A key priority for Mr. Ross as he prepares to greenlight his first full slate as chairman (not to mention oversee the studio's recently completed $4 billion acquisition of Marvel Studios) is to find films and create franchises that play well internationally. Mr. Ross told Ad Age in May that Ms. Carney's background was ideal to help him realize this strategy.
"She's Scottish, so you know that she's somebody that comes from another world," he said. "We're in a global business, so you need someone that knows how to create ideas that go all over the world."
Being an innovative marketer has also been at the top of Ms. Carney's list. Disney was a launch sponsor of Apple's iAd platform, and Ms. Carney oversaw the company's launch sponsorship of Twitter's Promoted Tweets platform, an experiment she said was overhyped in the trade press for having a profound impact on the success of this summer's "Toy Story 3."
"We will continue to try to do things in a new way if they're appropriate to our audience and there is an opportunity to test. The Twitter test was only 50,000 people -- the fact that it created such a stir is a testament to the power of Twitter, at least within the marketing community," she said.
But one perspective Ms. Carney said she won't be changing any time soon is the studio's media agency. Despite late-summer rumblings that Disney was looking to place its account in review, plans are for the $399 million account to stay with Publicis Groupe's Starcom.
As each release for Disney becomes more and more like the launch of a package good from Procter & Gamble, Ms.

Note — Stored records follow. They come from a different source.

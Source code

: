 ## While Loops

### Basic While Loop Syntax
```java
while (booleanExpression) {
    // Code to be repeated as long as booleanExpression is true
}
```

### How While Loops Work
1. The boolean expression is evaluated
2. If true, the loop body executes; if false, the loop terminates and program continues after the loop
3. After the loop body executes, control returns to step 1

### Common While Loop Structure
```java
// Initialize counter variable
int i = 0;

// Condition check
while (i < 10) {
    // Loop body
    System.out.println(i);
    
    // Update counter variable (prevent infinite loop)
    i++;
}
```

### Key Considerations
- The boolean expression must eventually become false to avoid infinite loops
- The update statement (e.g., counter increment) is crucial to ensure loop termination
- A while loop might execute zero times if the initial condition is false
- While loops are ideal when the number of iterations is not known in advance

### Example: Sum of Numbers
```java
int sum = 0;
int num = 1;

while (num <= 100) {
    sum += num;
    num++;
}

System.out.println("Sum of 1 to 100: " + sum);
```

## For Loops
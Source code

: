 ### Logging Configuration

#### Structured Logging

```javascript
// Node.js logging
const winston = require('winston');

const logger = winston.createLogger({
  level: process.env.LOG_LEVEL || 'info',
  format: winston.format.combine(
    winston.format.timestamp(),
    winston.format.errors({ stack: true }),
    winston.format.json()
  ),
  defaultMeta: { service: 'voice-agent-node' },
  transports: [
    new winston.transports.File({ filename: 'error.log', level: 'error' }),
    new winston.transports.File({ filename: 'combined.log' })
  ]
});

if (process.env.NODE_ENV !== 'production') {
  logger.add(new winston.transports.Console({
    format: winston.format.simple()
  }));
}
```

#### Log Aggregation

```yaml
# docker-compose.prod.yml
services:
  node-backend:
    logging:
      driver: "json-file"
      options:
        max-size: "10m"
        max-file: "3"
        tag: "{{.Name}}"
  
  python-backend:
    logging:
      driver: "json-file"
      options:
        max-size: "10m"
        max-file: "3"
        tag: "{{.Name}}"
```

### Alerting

Carney would also like to see an agency-like use of longer lead times, strategizing a film's campaign eight to nine months out. "A lot of what I've been doing is about breaking down silos," she said. "In the marketing department, it's a micro level of what Rich has been doing across the whole company. I don't know the agency practice vs. the Hollywood way, but this is how I've always worked," she said. "The priority is to make sure teams have the tools and the time they need to get the thinking right. We don't want to get into rapid course adjustment three-fourths of the way through the film. "
This fall sees the release of three more major releases for the studio, "Secretariat," a "Seabiscuit"-esque horse drama starring Diane Lane; "Tangled," a CGI-animated take on the "Rapunzel" story featuring the voices of Zachary Levi and Mandy Moore; and "Tron Legacy," the long-awaited sequel to the '80s cult movie. (Mr. Ross did not greenlight any of these films, so the beginnings of his soup-to-nuts imprint are still months away.) Next spring tentatively brings an adaptation of the Kathryn Stockett novel "The Help" starring Emma Stone and Bryce Dallas Howard, while the summer brings a sequel to Pixar's "Cars" in addition to the next "Pirates" film.
As she enters her fourth month at Disney, Ms. Carney takes the criticism around her new role in stride -- but she's also prepared to take the fall for any of her future moves, including the hire of Ms. Van Galder.
"I feel it's important to have accountability as well as authority," she said. "I believe if the things don't work I'm the first person to put my hands up for good and for bad." In Hollywood, that tends to work the other way around, as she's quickly finding out.